●先週13日はミラノ・スカラ座来日公演で「リゴレット」へ(NHKホール)。今回スカラ座はこの一日のみ足を運んだ。ハーディング指揮の「ファルスタッフ」にも大いにひかれたが、ともあれドゥダメルの指揮は聴いておきたいな、と。しかしこの日を選んだのはどうだったんだろ。期待していたような精彩に富んだヴェルディとはいかず。客席の反応も薄め。
●とはいえ「リゴレット」、改めてこの作品はよくできているなと再認識。リゴレットって男の二面性についての物語なんすよね。女の両極に娼婦と聖女があるように、男の両極にはリゴレット(道化)とマントヴァ公爵(色男)がいる。そして、これはリア充とモテない男の話でもある。でも、まちがえてはいけない。リア充がリゴレットで、モテない男がマントヴァ公爵。
●リゴレットはせむし男という設定のために見逃されがちだけど、彼にはそんな自分を本心から愛してくれる妻がかつていたんすよ。しかもとびきりの美女(娘の美貌から察するに)。二人の間には娘が生まれ、娘ジルダは美しい女性へと育った。リゴレットは愛に恵まれた人生を送ってきた男だといえる。一方、マントヴァ公爵のほうは相手に不足していないというだけで本物の愛情に恵まれてはいない。やっと見つけた本当に愛せる女性がジルダだったのに、そのジルダも己の関知しないところで命を落とす。彼は本当はモテない男だ。「女心の歌」でどう歌っているか。
風に舞う羽のように女心は気まぐれ。
言うことも変われば、思いも変わる。
いつも愛らしくて優しくて、
でも泣くのも笑うのもみんな嘘。
これって、ふられた男の泣き言としか思えないもの。リゴレットの奥さんはリゴレットに対して気まぐれなんかじゃなかったと思うぞ。
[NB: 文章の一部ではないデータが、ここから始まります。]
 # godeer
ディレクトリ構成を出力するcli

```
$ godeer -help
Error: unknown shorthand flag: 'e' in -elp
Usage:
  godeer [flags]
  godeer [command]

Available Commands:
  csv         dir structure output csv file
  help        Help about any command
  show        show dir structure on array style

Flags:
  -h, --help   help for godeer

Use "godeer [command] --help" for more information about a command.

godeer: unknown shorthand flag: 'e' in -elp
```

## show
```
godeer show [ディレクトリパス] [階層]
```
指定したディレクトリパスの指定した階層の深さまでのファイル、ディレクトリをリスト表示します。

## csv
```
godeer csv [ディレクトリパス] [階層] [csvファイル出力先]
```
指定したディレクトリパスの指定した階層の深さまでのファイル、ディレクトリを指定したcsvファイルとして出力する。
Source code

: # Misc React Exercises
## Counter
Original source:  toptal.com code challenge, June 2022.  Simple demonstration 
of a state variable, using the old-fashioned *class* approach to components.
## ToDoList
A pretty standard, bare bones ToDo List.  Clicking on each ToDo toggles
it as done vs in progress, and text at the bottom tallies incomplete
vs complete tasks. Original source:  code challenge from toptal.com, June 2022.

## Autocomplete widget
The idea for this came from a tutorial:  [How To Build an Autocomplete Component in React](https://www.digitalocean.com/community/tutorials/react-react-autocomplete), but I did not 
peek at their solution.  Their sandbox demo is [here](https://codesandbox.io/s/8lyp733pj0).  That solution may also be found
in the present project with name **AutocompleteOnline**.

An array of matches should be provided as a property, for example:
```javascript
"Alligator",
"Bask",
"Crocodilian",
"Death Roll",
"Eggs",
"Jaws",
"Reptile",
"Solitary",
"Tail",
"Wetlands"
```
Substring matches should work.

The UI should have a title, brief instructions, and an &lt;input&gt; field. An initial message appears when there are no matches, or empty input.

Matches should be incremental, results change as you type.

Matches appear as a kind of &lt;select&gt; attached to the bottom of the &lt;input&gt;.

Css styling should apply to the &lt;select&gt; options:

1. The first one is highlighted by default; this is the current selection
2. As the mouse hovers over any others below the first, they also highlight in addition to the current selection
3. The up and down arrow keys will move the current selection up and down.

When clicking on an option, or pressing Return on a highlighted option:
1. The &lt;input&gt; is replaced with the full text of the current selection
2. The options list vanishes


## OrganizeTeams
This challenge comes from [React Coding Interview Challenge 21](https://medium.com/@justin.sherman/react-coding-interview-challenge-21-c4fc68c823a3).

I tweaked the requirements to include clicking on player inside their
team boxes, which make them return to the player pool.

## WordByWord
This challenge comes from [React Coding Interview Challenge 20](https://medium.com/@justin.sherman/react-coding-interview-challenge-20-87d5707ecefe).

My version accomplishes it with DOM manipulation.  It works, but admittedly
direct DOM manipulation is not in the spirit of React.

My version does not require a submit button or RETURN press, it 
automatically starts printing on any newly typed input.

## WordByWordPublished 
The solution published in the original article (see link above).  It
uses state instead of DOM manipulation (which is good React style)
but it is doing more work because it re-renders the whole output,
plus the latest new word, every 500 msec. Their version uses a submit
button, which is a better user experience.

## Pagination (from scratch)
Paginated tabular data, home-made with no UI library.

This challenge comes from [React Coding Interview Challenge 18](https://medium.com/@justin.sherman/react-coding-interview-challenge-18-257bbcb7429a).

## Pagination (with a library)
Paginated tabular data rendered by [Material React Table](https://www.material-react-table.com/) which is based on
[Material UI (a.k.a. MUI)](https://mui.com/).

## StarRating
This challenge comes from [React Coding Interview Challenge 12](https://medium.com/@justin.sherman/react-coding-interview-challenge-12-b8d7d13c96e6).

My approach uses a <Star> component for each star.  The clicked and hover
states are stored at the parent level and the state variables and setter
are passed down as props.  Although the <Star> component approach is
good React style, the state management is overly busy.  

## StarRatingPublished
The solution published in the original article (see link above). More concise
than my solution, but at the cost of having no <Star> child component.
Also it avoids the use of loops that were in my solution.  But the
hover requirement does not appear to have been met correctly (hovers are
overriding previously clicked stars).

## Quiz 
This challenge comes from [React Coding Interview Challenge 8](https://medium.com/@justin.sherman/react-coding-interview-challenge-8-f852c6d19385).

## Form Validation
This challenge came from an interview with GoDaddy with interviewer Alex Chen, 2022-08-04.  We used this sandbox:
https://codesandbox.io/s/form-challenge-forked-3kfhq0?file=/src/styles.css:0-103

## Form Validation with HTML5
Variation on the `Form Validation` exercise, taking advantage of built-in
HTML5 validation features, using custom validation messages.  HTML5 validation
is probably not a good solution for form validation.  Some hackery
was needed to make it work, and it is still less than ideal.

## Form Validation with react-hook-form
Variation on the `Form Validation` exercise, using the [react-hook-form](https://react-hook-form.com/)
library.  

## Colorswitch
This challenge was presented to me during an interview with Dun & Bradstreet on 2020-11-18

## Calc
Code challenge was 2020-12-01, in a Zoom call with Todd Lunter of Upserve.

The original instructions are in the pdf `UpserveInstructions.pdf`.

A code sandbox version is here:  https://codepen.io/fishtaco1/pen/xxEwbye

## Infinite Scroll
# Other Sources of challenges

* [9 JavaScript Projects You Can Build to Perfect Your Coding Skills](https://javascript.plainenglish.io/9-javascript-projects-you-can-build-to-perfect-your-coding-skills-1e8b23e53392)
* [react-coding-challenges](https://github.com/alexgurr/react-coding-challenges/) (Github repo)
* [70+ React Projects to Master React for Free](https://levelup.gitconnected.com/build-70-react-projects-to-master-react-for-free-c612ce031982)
●でも恐るべきは呪いの力。モンテローネの呪いによって、リゴレットは最愛の娘ジルダを失う。モンテローネはマントヴァ公爵も呪っている。マントヴァ公爵は本来なら殺し屋の手にかかるはずだったが、ジルダの自己犠牲によって救われたということになる。ジルダの不条理な行動がなければ、リゴレットは娘を失わずに済み、マントヴァ公爵は命を落とす。二者択一だ。モンテローネは一度に二人を呪ったが、そうはいかないようだ。人を呪わば穴二つ。穴のひとつは自分用なので、もう一つの穴に入れられるのは一人だけということか。